The main issue is whether “the bankruptcy court maintains control of the proceedings or acquiesce to baseball,” said Edward Ristaino, who chairs the sports practice at the law firm Akerman Senterfitt. “The courts recognize the special interests of the commissioner and give him great deal of deference. My sense is that won’t happen very quickly at all.”
In court documents, team Vice Chairman Jeff Ingram cited a significant drop in attendance, contributing about 10 percent of Dodger revenues to the league’s sharing program last year and paying about $22 million in deferred compensation, as reasons for filing bankruptcy.
“To date, LAD has remained current in its obligations,” Ingram wrote. “However, LAD is now on the verge of running out of cash, the results of a perfect storm of events.”
McCourt has taken out loans to stay afloat this season but his mounting financial problems were expected to balloon this week, when he owed tens of millions of dollars to meet payroll and other obligations.
About $20 million is slated for current and deferred compensation by Thursday, while more than $18 million is required as a reserve to prefund money to be paid to players in 2012 under terms of the collective bargaining agreement, court documents show.
The bankruptcy filing also noted a $67 million loan taken out against the parking lots at Dodger Stadium was set to mature on Thursday. It was expected McCourt was going to refinance the loan.
“He’s clearly running very low on options right now,” said David Carter, executive director of USC Sports Business Institute. “What seems to be the case is a high-stakes chess game between Frank McCourt and MLB, and he’s running out of pieces. This is one of the uglier weeks in Dodger history.”
Among the 40 largest unsecured claims, totaling about $75 million, are former Dodgers slugger Manny Ramirez at nearly $21 million; Andruw Jones at $11 million; pitcher Hiroki Kuroda at $4.4 million; and the Chicago White Sox, which share a spring training facility with the Dodgers in Arizona, at $3.5 million. Longtime Dodger announcer Vin Scully is owed more than $150,000 as part of his contract, court documents show.

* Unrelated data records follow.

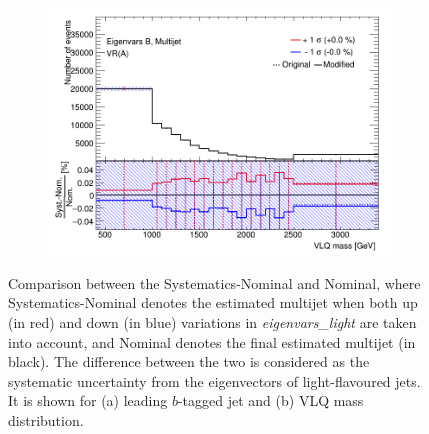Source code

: \begin{itemize}
\begin{figure}[hbt!]
		\begin{subfigure}{.35\textwidth}
			\centering
			\includegraphics[width=\linewidth,height=\textheight,keepaspectratio]{VR_B_VLQM_Multijets.png}
			\caption{}
			\label{fig:uncertainties:systematics:btagging:light:vlqm}
		\end{subfigure}
		\caption{Comparison between the Systematics-Nominal and Nominal, where Systematics-Nominal denotes the estimated multijet when both up (in red) and down (in blue) variations in \textit{eigenvars\_light} are taken into account, and Nominal denotes the final estimated multijet (in black). The difference between the two is considered as the systematic uncertainty from the eigenvectors of light-flavoured jets. It is shown for (a) leading $b$-tagged jet \pt and (b) VLQ mass distribution.}
		\label{fig:uncertainties:systematics:btagging:light}
	\end{figure}


\end{itemize}

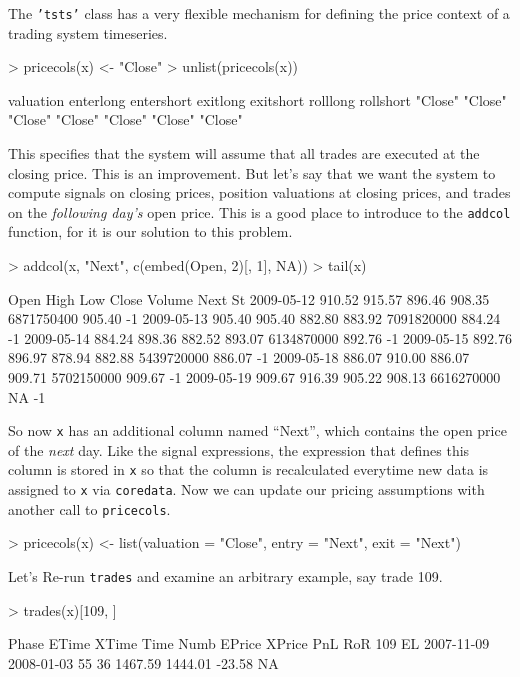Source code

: \documentclass[a4]{article}
\newcommand{\code}[1]{\texttt{#1}}
\begin{document}
The \code{'tsts'} class has a very flexible mechanism for defining the
price context of a trading system timeseries. 
\begin{Schunk}
\begin{Sinput}
> pricecols(x) <- "Close"
> unlist(pricecols(x))
\end{Sinput}
\begin{Soutput}
 valuation  enterlong entershort   exitlong  exitshort   rolllong  rollshort 
   "Close"    "Close"    "Close"    "Close"    "Close"    "Close"    "Close" 
\end{Soutput}
\end{Schunk}
This specifies that the system will assume that all trades are
executed at the closing price. This is an improvement. But let's say
that we want the system to compute signals on closing prices, position
valuations at closing prices, and trades on the \emph{following day's}
open price. This is a good place to introduce to the \code{addcol}
function, for it is our solution to this problem.
\begin{Schunk}
\begin{Sinput}
> addcol(x, "Next", c(embed(Open, 2)[, 1], NA))
> tail(x)
\end{Sinput}
\begin{Soutput}
             Open   High    Low  Close     Volume   Next St
2009-05-12 910.52 915.57 896.46 908.35 6871750400 905.40 -1
2009-05-13 905.40 905.40 882.80 883.92 7091820000 884.24 -1
2009-05-14 884.24 898.36 882.52 893.07 6134870000 892.76 -1
2009-05-15 892.76 896.97 878.94 882.88 5439720000 886.07 -1
2009-05-18 886.07 910.00 886.07 909.71 5702150000 909.67 -1
2009-05-19 909.67 916.39 905.22 908.13 6616270000     NA -1
\end{Soutput}
\end{Schunk}
So now \code{x} has an additional column named ``Next'', which
contains the open price of the \emph{next} day. Like the signal
expressions, the expression that defines this column is stored in
\code{x} so that the column is recalculated everytime new data is
assigned to \code{x} via \code{coredata}. Now we can update our
pricing assumptions with another call to \code{pricecols}.
\begin{Schunk}
\begin{Sinput}
> pricecols(x) <- list(valuation = "Close", entry = "Next", exit = "Next")
\end{Sinput}
\end{Schunk}
Let's Re-run \code{trades} and examine an arbitrary example, say trade 109.
\begin{Schunk}
\begin{Sinput}
> trades(x)[109, ]
\end{Sinput}
\begin{Soutput}
    Phase      ETime      XTime Time Numb  EPrice  XPrice    PnL RoR
109    EL 2007-11-09 2008-01-03   55   36 1467.59 1444.01 -23.58  NA
\end{Soutput}
\end{Schunk}
\end{document}
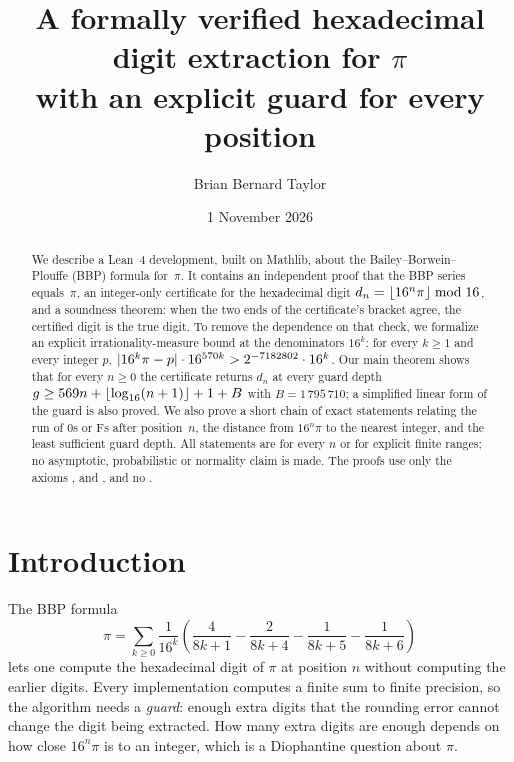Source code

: \documentclass[11pt]{amsart}
\theoremstyle{definition}
\theoremstyle{remark}
\DeclarePairedDelimiter{\floor}{\lfloor}{\rfloor}
\DeclarePairedDelimiter{\abs}{\lvert}{\rvert}
\newcommand{\Bconst}{1\,795\,710}
\begin{document}
\title[Verified hexadecimal digits of $\pi$ for every position]
  {A formally verified hexadecimal digit extraction for $\pi$\\
   with an explicit guard for every position}

\author{Brian Bernard Taylor}


\date{1 November 2026}

\begin{abstract}
We describe a Lean~4 development, built on Mathlib, about the
Bailey--Borwein--Plouffe (BBP) formula for~$\pi$. It contains an independent
proof that the BBP series equals~$\pi$, an integer-only certificate for the
hexadecimal digit $d_n=\floor{16^n\pi}\bmod 16$, and a soundness theorem: when
the two ends of the certificate's bracket agree, the certified digit is the
true digit. To remove the dependence on that check, we formalize an explicit
irrationality-measure bound at the denominators $16^k$: for every $k\ge1$ and
every integer $p$,
$\abs{16^k\pi-p}\cdot16^{570k}>2^{-7182802}\cdot16^k$.
Our main theorem shows that for every $n\ge0$ the certificate returns $d_n$
at every guard depth $g\ge 569n+\floor{\log_{16}(n+1)}+1+B$ with
$B=\Bconst$; a simplified linear form of the guard is also proved. We
also prove a short chain of exact statements relating the run of $0$s or
$\mathrm{F}$s after position~$n$, the distance from $16^n\pi$ to the nearest
integer, and the least sufficient guard depth. All statements are for every
$n$ or for explicit finite ranges; no asymptotic, probabilistic or normality
claim is made. The proofs use only the axioms ,
 and , and no .
\end{abstract}

\maketitle

\section{Introduction}\label{sec:intro}

The BBP formula~\cite{BBP1997}
\begin{equation}\label{eq:bbp}
  \pi=\sum_{k\ge0}\frac{1}{16^k}\left(\frac{4}{8k+1}-\frac{2}{8k+4}-\frac{1}{8k+5}-\frac{1}{8k+6}\right)
\end{equation}
lets one compute the hexadecimal digit of $\pi$ at position $n$ without
computing the earlier digits. Every implementation computes a finite sum to
finite precision, so the algorithm needs a \emph{guard}: enough extra digits
that the rounding error cannot change the digit being extracted. How many extra
digits are enough depends on how close $16^n\pi$ is to an integer, which is a
Diophantine question about $\pi$.
\end{document}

The McCourts have been embroiled in a contentious divorce where their lavish spending habits were detailed in court documents. The former couple took out more than $100 million in loans from Dodger-related businesses, records show.
In April, MLB took the extraordinary step of assuming control of the troubled franchise. Former Texas Rangers President Tom Schieffer was appointed to monitor the team on behalf of Selig, who said he took the action because he was concerned about the team’s finances and how the Dodgers are being run.